╭─ EXERCISE INPUTS
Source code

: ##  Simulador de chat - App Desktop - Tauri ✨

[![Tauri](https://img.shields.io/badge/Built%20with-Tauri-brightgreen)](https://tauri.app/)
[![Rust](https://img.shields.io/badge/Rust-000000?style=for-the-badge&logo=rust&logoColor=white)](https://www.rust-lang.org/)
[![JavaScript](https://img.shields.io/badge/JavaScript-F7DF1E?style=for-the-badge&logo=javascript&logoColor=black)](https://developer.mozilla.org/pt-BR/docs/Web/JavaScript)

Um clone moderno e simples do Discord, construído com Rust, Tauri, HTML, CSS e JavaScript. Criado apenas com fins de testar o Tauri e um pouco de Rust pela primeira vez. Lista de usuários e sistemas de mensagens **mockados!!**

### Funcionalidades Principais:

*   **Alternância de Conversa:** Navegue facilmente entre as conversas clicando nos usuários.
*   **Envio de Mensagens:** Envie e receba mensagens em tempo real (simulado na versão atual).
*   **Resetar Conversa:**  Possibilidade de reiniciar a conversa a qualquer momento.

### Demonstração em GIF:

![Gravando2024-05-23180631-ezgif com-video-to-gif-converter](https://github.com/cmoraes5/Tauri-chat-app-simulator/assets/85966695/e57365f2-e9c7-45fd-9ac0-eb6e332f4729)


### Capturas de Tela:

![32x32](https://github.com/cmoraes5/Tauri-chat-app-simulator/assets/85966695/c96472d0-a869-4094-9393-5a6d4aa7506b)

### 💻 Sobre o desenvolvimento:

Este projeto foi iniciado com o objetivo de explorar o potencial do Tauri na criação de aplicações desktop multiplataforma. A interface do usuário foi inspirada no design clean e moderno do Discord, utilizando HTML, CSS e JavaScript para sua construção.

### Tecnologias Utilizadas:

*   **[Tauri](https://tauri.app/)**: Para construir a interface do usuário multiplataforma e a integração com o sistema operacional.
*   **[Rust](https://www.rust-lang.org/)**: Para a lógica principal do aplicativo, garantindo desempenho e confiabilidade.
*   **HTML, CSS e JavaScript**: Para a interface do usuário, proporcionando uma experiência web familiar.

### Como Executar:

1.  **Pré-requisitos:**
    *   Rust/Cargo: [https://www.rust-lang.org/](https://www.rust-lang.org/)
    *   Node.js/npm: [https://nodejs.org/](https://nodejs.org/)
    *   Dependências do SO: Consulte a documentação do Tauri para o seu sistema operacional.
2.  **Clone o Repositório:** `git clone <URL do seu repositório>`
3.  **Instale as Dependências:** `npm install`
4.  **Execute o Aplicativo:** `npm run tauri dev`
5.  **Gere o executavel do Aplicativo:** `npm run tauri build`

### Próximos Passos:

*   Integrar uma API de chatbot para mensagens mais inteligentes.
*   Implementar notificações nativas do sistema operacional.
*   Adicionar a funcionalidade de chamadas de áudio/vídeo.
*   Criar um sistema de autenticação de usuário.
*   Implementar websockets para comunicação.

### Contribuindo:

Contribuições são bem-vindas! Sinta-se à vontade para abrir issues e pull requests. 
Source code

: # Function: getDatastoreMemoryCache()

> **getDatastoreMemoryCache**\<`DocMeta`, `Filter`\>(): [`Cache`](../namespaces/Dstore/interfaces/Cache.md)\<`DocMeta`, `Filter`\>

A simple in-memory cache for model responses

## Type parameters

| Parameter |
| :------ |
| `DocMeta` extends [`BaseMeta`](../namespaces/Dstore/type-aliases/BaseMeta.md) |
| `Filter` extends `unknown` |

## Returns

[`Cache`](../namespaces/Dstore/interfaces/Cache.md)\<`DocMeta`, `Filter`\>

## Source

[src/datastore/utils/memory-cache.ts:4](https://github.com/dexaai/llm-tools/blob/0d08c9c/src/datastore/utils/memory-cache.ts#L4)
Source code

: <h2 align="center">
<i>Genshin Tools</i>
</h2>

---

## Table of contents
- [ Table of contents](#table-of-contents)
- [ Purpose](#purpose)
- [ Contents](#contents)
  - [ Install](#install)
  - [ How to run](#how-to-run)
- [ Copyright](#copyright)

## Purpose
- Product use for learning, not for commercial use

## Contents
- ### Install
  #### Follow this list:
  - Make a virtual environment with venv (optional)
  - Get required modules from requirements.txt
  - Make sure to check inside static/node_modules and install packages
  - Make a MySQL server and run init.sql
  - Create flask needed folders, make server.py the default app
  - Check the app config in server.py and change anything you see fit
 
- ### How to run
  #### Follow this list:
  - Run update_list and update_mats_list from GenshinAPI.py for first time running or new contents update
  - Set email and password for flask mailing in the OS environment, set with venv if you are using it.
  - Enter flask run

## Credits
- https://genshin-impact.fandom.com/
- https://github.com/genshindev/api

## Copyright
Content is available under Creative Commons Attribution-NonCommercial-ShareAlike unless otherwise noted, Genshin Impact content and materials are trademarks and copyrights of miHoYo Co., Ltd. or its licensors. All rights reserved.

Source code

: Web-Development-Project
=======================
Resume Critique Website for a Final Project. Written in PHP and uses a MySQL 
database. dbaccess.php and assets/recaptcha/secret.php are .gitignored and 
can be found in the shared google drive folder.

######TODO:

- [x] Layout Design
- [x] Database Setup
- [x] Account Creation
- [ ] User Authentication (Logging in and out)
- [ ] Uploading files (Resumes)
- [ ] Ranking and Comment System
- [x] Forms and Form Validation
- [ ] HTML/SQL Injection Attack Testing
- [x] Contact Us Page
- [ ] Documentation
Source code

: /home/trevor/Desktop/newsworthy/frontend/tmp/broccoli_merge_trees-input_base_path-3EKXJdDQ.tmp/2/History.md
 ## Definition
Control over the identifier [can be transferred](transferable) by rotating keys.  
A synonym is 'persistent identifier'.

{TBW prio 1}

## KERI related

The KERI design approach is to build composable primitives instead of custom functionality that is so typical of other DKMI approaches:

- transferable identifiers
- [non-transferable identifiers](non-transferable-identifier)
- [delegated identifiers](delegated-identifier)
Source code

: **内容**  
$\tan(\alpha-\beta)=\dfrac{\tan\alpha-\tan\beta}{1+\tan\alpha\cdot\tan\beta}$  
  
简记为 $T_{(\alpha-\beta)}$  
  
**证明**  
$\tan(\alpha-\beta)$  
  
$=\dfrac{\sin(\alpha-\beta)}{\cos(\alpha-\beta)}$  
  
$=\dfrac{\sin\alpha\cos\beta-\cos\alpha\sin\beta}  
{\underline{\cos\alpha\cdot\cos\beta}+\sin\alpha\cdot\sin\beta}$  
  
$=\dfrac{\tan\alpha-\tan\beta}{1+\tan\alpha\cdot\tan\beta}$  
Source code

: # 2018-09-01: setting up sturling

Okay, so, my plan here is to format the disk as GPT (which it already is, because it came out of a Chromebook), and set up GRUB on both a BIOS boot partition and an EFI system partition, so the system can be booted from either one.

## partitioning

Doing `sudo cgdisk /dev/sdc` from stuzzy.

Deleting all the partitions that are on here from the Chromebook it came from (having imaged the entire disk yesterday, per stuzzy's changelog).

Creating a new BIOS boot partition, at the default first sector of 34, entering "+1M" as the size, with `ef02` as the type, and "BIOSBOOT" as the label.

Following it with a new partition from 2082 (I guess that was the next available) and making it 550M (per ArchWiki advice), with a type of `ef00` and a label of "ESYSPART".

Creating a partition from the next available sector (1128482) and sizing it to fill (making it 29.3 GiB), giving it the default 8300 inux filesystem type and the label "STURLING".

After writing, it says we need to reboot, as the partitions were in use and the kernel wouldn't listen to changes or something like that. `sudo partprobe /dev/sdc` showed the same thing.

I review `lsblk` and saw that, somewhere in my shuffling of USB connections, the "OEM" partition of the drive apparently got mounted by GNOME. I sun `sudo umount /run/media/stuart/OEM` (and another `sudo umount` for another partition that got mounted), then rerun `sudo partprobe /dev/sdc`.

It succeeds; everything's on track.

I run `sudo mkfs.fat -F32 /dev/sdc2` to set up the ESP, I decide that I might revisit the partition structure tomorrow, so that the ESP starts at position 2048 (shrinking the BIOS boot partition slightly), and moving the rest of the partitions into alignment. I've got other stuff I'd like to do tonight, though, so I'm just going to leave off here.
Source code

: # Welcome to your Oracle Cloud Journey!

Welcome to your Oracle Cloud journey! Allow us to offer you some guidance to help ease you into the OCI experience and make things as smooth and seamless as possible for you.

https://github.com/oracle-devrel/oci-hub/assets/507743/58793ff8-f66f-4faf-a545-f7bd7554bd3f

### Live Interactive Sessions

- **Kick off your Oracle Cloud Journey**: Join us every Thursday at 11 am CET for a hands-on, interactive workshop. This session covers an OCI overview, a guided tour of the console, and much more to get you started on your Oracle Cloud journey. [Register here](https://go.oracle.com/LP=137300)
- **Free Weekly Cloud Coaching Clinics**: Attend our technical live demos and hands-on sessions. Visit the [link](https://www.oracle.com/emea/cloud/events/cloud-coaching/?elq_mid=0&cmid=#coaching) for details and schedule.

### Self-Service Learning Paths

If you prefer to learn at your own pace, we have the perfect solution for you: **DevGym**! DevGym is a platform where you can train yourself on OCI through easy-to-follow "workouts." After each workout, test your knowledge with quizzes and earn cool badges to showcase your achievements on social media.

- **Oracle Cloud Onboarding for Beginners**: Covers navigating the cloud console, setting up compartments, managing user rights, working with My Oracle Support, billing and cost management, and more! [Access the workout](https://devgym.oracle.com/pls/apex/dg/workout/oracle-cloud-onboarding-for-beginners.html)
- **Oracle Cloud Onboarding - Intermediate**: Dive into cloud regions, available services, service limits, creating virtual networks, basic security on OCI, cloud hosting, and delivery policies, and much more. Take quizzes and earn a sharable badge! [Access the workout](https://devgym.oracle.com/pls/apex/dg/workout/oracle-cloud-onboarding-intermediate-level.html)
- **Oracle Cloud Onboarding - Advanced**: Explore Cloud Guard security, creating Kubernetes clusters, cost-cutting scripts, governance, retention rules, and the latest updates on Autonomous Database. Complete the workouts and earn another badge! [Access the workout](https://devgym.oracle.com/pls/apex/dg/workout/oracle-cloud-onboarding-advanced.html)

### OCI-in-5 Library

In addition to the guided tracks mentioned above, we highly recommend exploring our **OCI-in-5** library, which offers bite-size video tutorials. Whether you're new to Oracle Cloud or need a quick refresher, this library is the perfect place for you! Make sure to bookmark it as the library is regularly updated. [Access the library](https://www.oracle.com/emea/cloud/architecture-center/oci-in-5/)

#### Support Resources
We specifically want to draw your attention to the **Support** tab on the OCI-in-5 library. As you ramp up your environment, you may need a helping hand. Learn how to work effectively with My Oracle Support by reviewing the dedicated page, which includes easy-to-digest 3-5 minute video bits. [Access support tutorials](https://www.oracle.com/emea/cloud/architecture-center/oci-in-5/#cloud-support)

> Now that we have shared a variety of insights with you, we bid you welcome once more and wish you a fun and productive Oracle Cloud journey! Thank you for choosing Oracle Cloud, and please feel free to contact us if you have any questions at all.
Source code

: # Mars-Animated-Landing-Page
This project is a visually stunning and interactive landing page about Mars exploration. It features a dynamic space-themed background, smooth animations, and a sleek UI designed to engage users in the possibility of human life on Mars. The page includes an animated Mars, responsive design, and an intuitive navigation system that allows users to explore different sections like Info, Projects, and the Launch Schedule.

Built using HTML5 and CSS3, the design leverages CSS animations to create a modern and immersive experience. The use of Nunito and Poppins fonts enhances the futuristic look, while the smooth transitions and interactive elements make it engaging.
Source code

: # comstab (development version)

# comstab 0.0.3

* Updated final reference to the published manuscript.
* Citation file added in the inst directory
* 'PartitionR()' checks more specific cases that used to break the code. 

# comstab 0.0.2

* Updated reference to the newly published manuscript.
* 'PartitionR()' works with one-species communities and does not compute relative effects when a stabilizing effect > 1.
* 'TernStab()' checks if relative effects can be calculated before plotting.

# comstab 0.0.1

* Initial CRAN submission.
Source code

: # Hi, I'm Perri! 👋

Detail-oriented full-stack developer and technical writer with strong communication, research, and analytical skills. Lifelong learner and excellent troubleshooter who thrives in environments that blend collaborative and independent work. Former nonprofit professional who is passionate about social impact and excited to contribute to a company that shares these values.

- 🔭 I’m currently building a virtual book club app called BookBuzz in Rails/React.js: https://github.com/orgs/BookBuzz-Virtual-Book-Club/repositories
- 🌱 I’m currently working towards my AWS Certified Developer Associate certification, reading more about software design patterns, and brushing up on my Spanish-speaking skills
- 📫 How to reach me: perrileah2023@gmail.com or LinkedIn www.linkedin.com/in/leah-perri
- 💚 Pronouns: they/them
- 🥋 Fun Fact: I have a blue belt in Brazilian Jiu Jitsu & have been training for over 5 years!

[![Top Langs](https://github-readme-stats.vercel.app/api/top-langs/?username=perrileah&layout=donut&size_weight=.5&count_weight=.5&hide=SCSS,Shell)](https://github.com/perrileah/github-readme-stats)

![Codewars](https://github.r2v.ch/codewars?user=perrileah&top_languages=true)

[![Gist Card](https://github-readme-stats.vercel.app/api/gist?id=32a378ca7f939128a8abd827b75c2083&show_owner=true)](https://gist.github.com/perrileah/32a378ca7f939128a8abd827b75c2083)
╰─
DIRECTIONS FOR THIS TASK: Among the entries above, the lines between the ones containing "Following it with" and "It succeeds; everything's on track.", inclusive, are to be transcribed exactly. No other line is to be given.

WRITTEN ANSWER:
Following it with a new partition from 2082 (I guess that was the next available) and making it 550M (per ArchWiki advice), with a type of `ef00` and a label of "ESYSPART".

Creating a partition from the next available sector (1128482) and sizing it to fill (making it 29.3 GiB), giving it the default 8300 inux filesystem type and the label "STURLING".

After writing, it says we need to reboot, as the partitions were in use and the kernel wouldn't listen to changes or something like that. `sudo partprobe /dev/sdc` showed the same thing.

I review `lsblk` and saw that, somewhere in my shuffling of USB connections, the "OEM" partition of the drive apparently got mounted by GNOME. I sun `sudo umount /run/media/stuart/OEM` (and another `sudo umount` for another partition that got mounted), then rerun `sudo partprobe /dev/sdc`.

It succeeds; everything's on track.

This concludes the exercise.